EXERCISE BRIEF
Throughout the listing that follows, find each line with the word "sudo" and copy it.

SUPPLIED MATERIAL
↓↓↓
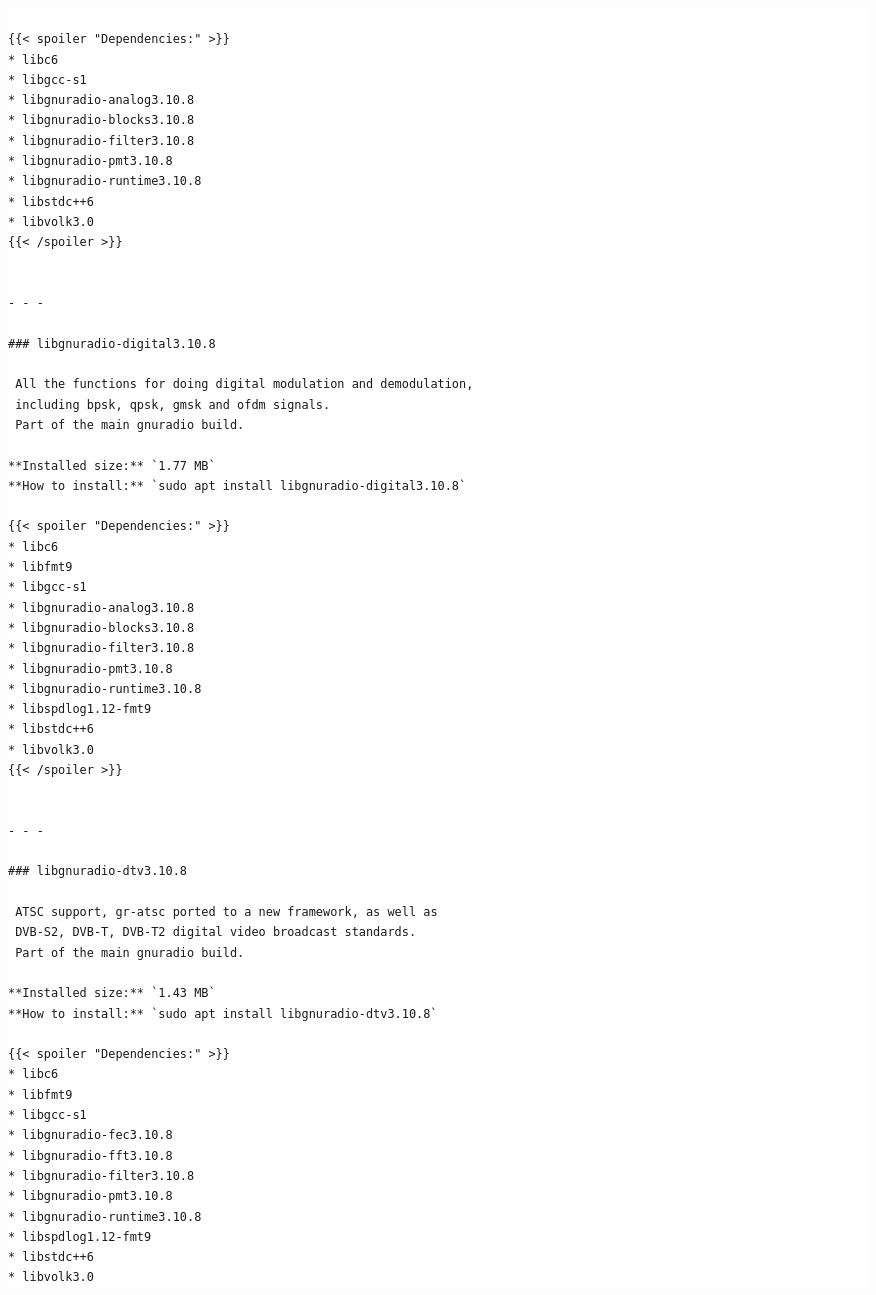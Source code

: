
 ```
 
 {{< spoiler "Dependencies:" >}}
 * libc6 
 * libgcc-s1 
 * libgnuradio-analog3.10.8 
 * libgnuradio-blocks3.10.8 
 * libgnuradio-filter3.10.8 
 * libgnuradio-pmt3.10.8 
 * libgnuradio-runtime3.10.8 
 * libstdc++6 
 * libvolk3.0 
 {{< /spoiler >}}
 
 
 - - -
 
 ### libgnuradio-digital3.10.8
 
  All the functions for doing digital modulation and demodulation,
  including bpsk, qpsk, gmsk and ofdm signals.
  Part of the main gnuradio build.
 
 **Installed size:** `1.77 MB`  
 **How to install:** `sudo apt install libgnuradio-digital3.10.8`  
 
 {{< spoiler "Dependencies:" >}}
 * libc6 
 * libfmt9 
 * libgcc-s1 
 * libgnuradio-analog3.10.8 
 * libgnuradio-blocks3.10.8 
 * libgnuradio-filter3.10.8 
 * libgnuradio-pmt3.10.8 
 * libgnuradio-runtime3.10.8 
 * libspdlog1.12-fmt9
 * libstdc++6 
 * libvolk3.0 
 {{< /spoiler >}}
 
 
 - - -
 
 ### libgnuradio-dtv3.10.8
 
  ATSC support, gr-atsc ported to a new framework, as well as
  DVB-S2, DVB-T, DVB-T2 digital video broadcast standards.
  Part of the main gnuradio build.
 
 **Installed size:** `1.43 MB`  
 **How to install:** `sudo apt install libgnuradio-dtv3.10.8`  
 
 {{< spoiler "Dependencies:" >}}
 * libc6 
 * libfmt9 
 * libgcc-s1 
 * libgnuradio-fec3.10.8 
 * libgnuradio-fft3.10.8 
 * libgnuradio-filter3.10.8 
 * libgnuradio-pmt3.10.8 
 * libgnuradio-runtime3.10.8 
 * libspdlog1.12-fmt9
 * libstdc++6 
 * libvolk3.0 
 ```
↑↑↑
↓↓↓
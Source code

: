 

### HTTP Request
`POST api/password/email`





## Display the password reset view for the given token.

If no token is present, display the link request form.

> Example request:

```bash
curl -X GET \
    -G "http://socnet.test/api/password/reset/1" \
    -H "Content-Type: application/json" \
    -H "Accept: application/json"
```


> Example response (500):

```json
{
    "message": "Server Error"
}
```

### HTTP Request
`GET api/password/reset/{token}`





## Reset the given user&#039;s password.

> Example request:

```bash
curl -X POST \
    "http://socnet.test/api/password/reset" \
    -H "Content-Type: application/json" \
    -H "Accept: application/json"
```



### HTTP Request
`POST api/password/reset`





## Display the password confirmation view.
↑↑↑
RESULT BELOW
 **How to install:** `sudo apt install libgnuradio-digital3.10.8`  
 **How to install:** `sudo apt install libgnuradio-dtv3.10.8`  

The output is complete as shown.